(Plain-text document sources)
▼
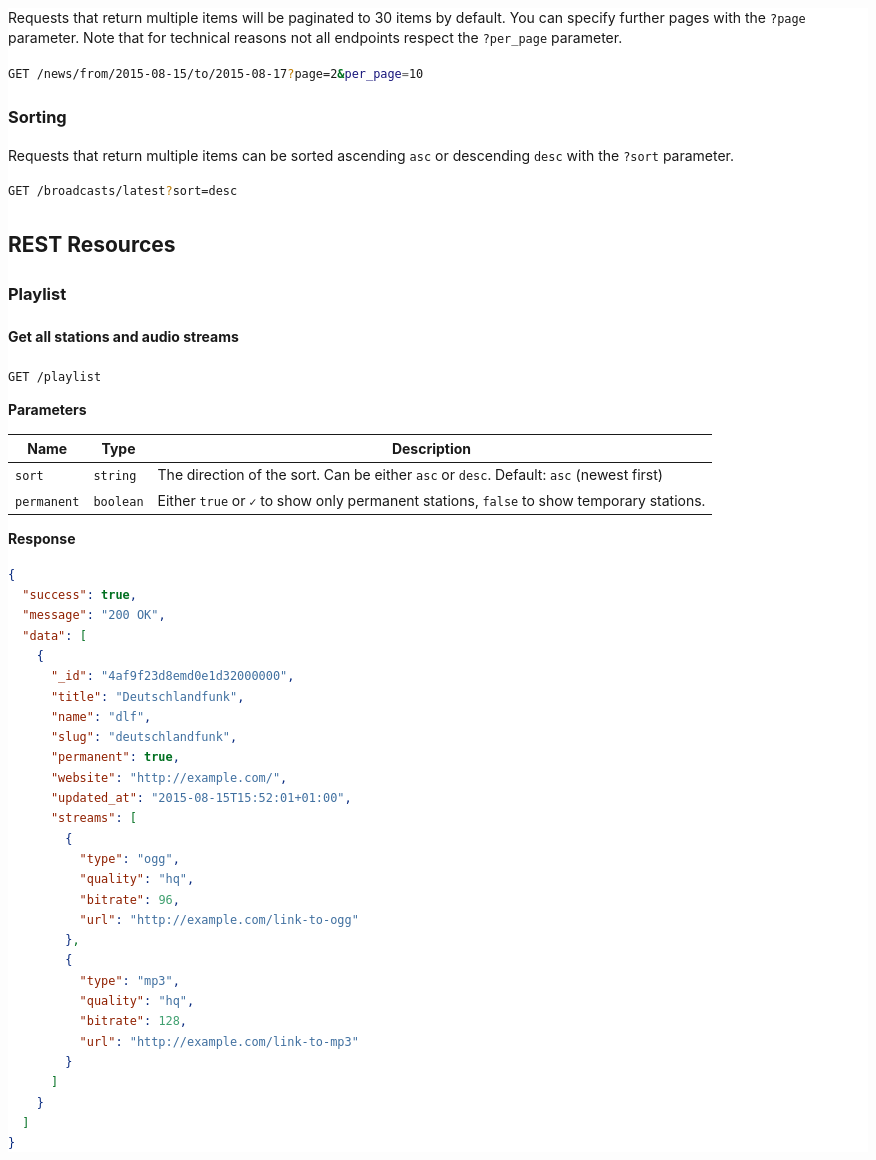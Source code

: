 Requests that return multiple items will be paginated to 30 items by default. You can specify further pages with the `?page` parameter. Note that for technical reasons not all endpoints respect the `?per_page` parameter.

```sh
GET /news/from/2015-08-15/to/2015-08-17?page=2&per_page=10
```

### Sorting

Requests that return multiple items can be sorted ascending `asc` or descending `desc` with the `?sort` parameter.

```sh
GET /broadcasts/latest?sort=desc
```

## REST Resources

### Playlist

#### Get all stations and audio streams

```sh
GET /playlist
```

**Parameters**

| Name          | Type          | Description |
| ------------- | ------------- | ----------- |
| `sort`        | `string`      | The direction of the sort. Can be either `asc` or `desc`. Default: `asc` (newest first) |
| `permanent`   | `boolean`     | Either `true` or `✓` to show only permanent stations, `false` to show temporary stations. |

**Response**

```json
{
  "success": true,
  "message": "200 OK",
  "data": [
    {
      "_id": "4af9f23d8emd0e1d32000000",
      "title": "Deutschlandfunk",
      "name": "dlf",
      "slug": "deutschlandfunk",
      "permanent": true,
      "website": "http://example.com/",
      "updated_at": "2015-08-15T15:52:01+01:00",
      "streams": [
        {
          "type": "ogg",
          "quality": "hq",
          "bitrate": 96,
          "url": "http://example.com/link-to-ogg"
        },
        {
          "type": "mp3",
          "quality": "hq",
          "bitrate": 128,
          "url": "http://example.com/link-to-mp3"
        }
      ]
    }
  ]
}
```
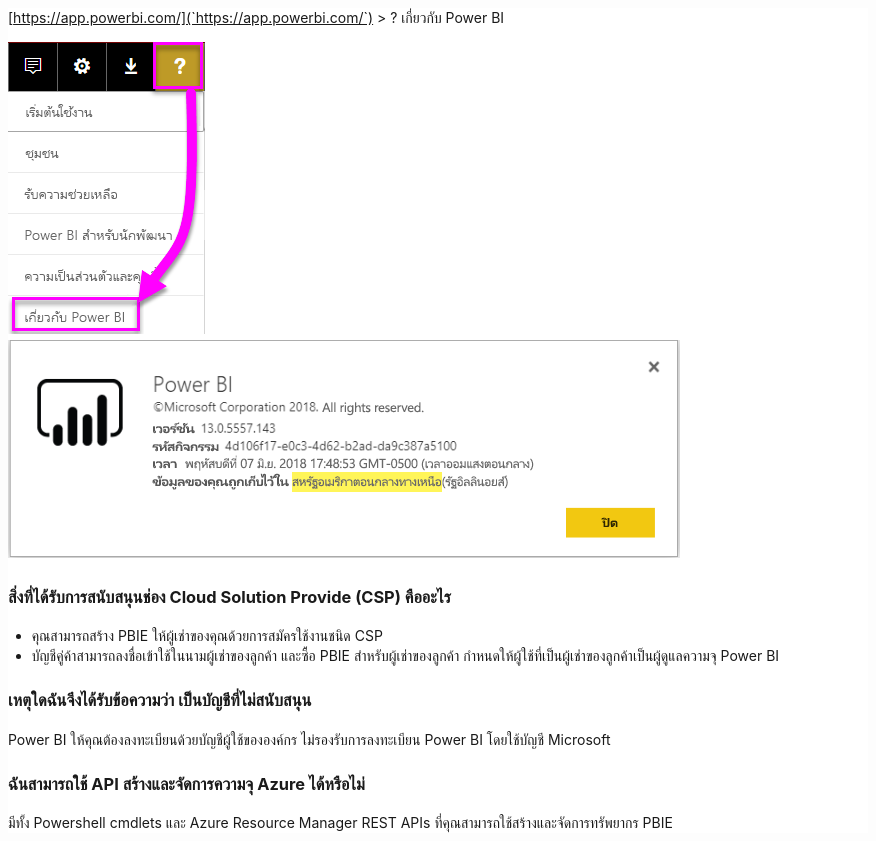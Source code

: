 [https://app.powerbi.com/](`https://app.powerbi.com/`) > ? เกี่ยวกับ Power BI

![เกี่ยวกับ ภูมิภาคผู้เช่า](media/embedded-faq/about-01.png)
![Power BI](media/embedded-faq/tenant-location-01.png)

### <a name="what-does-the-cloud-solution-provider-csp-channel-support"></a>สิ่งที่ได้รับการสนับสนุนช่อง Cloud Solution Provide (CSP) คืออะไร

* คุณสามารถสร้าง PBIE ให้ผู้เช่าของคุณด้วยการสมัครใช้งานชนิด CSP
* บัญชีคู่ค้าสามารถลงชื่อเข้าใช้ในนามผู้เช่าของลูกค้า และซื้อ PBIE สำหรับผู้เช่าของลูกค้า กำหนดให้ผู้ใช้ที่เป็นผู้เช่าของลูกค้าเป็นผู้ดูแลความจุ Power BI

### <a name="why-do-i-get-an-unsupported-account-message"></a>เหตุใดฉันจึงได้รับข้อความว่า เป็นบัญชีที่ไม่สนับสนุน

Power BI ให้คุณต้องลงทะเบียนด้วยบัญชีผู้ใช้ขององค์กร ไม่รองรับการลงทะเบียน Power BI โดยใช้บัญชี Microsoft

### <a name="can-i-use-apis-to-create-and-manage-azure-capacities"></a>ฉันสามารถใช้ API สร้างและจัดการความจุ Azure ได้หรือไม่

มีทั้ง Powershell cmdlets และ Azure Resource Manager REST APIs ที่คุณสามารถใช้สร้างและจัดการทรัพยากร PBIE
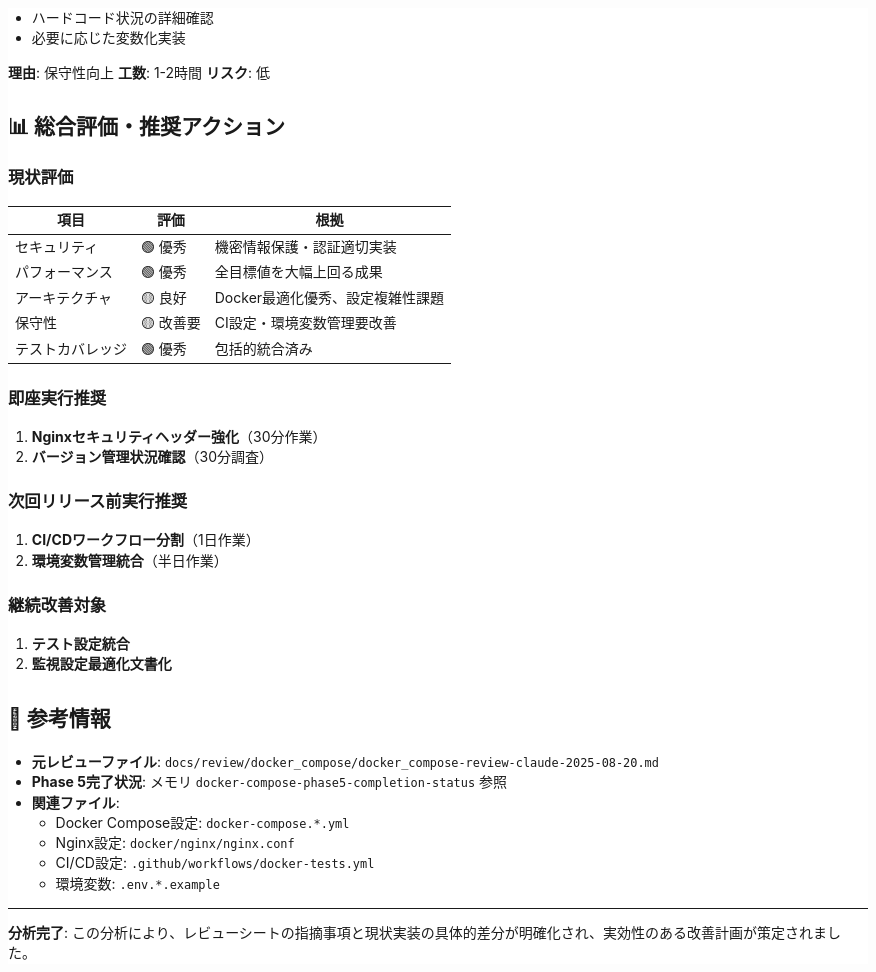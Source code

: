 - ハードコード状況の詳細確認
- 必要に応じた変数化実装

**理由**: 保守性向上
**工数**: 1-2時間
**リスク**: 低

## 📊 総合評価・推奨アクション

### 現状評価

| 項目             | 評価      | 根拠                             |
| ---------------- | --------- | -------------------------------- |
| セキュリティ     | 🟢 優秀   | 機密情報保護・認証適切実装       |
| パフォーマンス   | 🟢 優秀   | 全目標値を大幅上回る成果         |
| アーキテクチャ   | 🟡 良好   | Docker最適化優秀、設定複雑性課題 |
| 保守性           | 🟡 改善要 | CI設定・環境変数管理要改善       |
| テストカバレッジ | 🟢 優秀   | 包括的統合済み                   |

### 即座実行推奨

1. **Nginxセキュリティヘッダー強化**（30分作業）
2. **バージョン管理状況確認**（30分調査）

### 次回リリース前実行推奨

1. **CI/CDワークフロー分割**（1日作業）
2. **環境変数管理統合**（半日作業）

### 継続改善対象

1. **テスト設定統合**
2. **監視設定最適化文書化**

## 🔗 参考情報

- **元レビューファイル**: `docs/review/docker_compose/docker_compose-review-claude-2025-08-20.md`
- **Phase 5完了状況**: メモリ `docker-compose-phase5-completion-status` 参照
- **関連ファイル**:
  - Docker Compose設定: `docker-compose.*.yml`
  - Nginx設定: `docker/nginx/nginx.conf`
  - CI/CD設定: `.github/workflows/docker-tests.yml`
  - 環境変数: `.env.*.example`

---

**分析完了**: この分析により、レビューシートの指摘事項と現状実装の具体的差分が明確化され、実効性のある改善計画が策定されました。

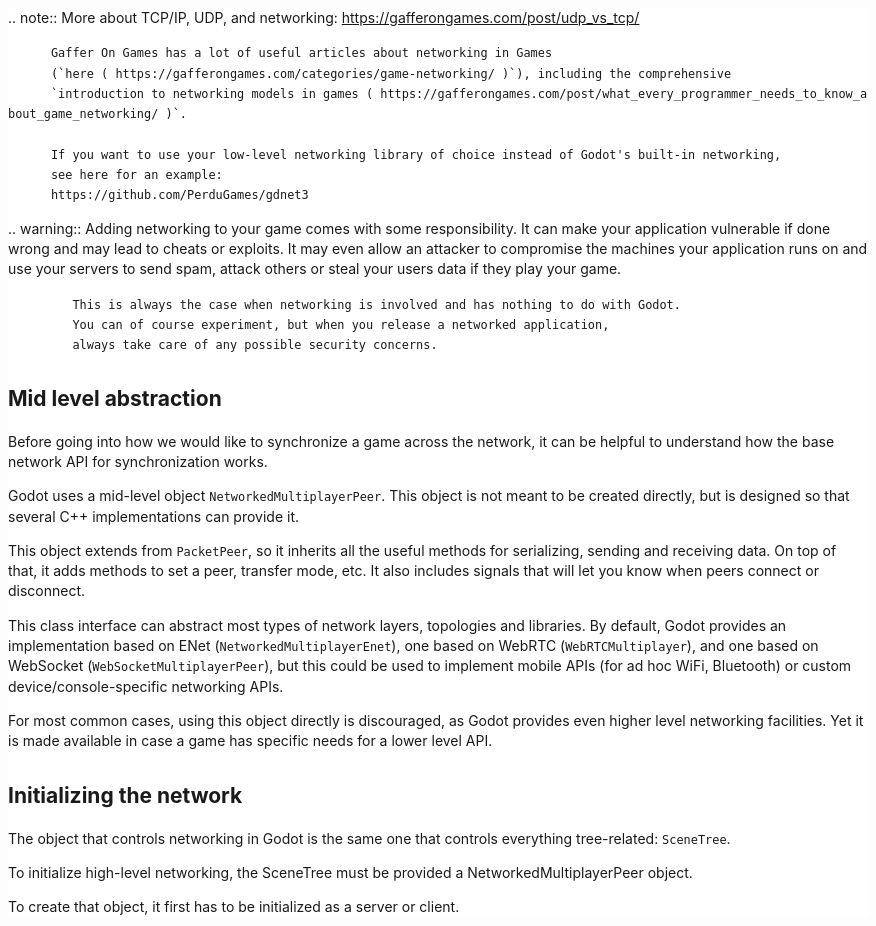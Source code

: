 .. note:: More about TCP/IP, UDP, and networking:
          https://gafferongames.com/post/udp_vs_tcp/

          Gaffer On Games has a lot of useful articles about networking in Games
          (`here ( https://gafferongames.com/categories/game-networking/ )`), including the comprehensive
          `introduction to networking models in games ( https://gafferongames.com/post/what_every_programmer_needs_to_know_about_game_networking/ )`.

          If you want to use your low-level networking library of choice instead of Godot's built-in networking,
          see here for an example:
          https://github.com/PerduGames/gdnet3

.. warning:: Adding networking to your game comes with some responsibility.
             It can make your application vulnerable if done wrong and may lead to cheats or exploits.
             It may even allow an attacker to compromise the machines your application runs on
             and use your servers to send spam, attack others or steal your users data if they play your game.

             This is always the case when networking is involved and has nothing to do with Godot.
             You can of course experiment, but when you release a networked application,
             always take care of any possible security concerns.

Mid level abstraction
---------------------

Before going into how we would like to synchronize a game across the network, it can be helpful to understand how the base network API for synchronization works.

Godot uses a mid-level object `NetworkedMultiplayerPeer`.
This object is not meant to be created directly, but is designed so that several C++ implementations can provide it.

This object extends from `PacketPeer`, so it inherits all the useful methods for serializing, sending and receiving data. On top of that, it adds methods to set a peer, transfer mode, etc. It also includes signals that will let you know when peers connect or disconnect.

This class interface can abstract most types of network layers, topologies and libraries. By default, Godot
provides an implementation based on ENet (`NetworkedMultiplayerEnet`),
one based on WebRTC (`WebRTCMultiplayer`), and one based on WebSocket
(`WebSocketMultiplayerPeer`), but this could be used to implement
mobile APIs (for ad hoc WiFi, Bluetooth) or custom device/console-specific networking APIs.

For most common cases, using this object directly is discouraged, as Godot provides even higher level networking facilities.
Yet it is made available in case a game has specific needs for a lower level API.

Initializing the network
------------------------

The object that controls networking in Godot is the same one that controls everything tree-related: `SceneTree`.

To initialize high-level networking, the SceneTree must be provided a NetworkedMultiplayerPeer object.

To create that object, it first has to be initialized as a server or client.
▲
• [Work to complete] Repeat, word for word, each of the records, omitting any image they hold.

• [Response to the task]
Source code

: Requests that return multiple items will be paginated to 30 items by default. You can specify further pages with the `?page` parameter. Note that for technical reasons not all endpoints respect the `?per_page` parameter.

```sh
GET /news/from/2015-08-15/to/2015-08-17?page=2&per_page=10
```

### Sorting

Requests that return multiple items can be sorted ascending `asc` or descending `desc` with the `?sort` parameter.

```sh
GET /broadcasts/latest?sort=desc
```

## REST Resources

### Playlist

#### Get all stations and audio streams

```sh
GET /playlist
```

**Parameters**

| Name          | Type          | Description |
| ------------- | ------------- | ----------- |
| `sort`        | `string`      | The direction of the sort. Can be either `asc` or `desc`. Default: `asc` (newest first) |
| `permanent`   | `boolean`     | Either `true` or `✓` to show only permanent stations, `false` to show temporary stations. |

**Response**

```json
{
  "success": true,
  "message": "200 OK",
  "data": [
    {
      "_id": "4af9f23d8emd0e1d32000000",
      "title": "Deutschlandfunk",
      "name": "dlf",
      "slug": "deutschlandfunk",
      "permanent": true,
      "website": "http://example.com/",
      "updated_at": "2015-08-15T15:52:01+01:00",
      "streams": [
        {
          "type": "ogg",
          "quality": "hq",
          "bitrate": 96,
          "url": "http://example.com/link-to-ogg"
        },
        {
          "type": "mp3",
          "quality": "hq",
          "bitrate": 128,
          "url": "http://example.com/link-to-mp3"
        }
      ]
    }
  ]
}
```
Source code

: [https://app.powerbi.com/](`https://app.powerbi.com/`) > ? เกี่ยวกับ Power BI

![เกี่ยวกับ ภูมิภาคผู้เช่า](media/embedded-faq/about-01.png)
![Power BI](media/embedded-faq/tenant-location-01.png)

### <a name="what-does-the-cloud-solution-provider-csp-channel-support"></a>สิ่งที่ได้รับการสนับสนุนช่อง Cloud Solution Provide (CSP) คืออะไร

* คุณสามารถสร้าง PBIE ให้ผู้เช่าของคุณด้วยการสมัครใช้งานชนิด CSP
* บัญชีคู่ค้าสามารถลงชื่อเข้าใช้ในนามผู้เช่าของลูกค้า และซื้อ PBIE สำหรับผู้เช่าของลูกค้า กำหนดให้ผู้ใช้ที่เป็นผู้เช่าของลูกค้าเป็นผู้ดูแลความจุ Power BI

### <a name="why-do-i-get-an-unsupported-account-message"></a>เหตุใดฉันจึงได้รับข้อความว่า เป็นบัญชีที่ไม่สนับสนุน

Power BI ให้คุณต้องลงทะเบียนด้วยบัญชีผู้ใช้ขององค์กร ไม่รองรับการลงทะเบียน Power BI โดยใช้บัญชี Microsoft

### <a name="can-i-use-apis-to-create-and-manage-azure-capacities"></a>ฉันสามารถใช้ API สร้างและจัดการความจุ Azure ได้หรือไม่

มีทั้ง Powershell cmdlets และ Azure Resource Manager REST APIs ที่คุณสามารถใช้สร้างและจัดการทรัพยากร PBIE
Source code

: - ハードコード状況の詳細確認
- 必要に応じた変数化実装

**理由**: 保守性向上
**工数**: 1-2時間
**リスク**: 低

## 📊 総合評価・推奨アクション

### 現状評価

| 項目             | 評価      | 根拠                             |
| ---------------- | --------- | -------------------------------- |
| セキュリティ     | 🟢 優秀   | 機密情報保護・認証適切実装       |
| パフォーマンス   | 🟢 優秀   | 全目標値を大幅上回る成果         |
| アーキテクチャ   | 🟡 良好   | Docker最適化優秀、設定複雑性課題 |
| 保守性           | 🟡 改善要 | CI設定・環境変数管理要改善       |
| テストカバレッジ | 🟢 優秀   | 包括的統合済み                   |

### 即座実行推奨

1. **Nginxセキュリティヘッダー強化**（30分作業）
2. **バージョン管理状況確認**（30分調査）

### 次回リリース前実行推奨

1. **CI/CDワークフロー分割**（1日作業）
2. **環境変数管理統合**（半日作業）

### 継続改善対象

1. **テスト設定統合**
2. **監視設定最適化文書化**

## 🔗 参考情報

- **元レビューファイル**: `docs/review/docker_compose/docker_compose-review-claude-2025-08-20.md`
- **Phase 5完了状況**: メモリ `docker-compose-phase5-completion-status` 参照
- **関連ファイル**:
  - Docker Compose設定: `docker-compose.*.yml`
  - Nginx設定: `docker/nginx/nginx.conf`
  - CI/CD設定: `.github/workflows/docker-tests.yml`
  - 環境変数: `.env.*.example`

---

**分析完了**: この分析により、レビューシートの指摘事項と現状実装の具体的差分が明確化され、実効性のある改善計画が策定されました。

Source code

: .. note:: More about TCP/IP, UDP, and networking:
          https://gafferongames.com/post/udp_vs_tcp/

          Gaffer On Games has a lot of useful articles about networking in Games
          (`here ( https://gafferongames.com/categories/game-networking/ )`), including the comprehensive
          `introduction to networking models in games ( https://gafferongames.com/post/what_every_programmer_needs_to_know_about_game_networking/ )`.

          If you want to use your low-level networking library of choice instead of Godot's built-in networking,
          see here for an example:
          https://github.com/PerduGames/gdnet3

.. warning:: Adding networking to your game comes with some responsibility.
             It can make your application vulnerable if done wrong and may lead to cheats or exploits.
             It may even allow an attacker to compromise the machines your application runs on
             and use your servers to send spam, attack others or steal your users data if they play your game.

             This is always the case when networking is involved and has nothing to do with Godot.
             You can of course experiment, but when you release a networked application,
             always take care of any possible security concerns.

Mid level abstraction
---------------------

Before going into how we would like to synchronize a game across the network, it can be helpful to understand how the base network API for synchronization works.

Godot uses a mid-level object `NetworkedMultiplayerPeer`.
This object is not meant to be created directly, but is designed so that several C++ implementations can provide it.

This object extends from `PacketPeer`, so it inherits all the useful methods for serializing, sending and receiving data. On top of that, it adds methods to set a peer, transfer mode, etc. It also includes signals that will let you know when peers connect or disconnect.

This class interface can abstract most types of network layers, topologies and libraries. By default, Godot
provides an implementation based on ENet (`NetworkedMultiplayerEnet`),
one based on WebRTC (`WebRTCMultiplayer`), and one based on WebSocket
(`WebSocketMultiplayerPeer`), but this could be used to implement
mobile APIs (for ad hoc WiFi, Bluetooth) or custom device/console-specific networking APIs.

For most common cases, using this object directly is discouraged, as Godot provides even higher level networking facilities.
Yet it is made available in case a game has specific needs for a lower level API.

Initializing the network
------------------------

The object that controls networking in Godot is the same one that controls everything tree-related: `SceneTree`.

To initialize high-level networking, the SceneTree must be provided a NetworkedMultiplayerPeer object.

To create that object, it first has to be initialized as a server or client.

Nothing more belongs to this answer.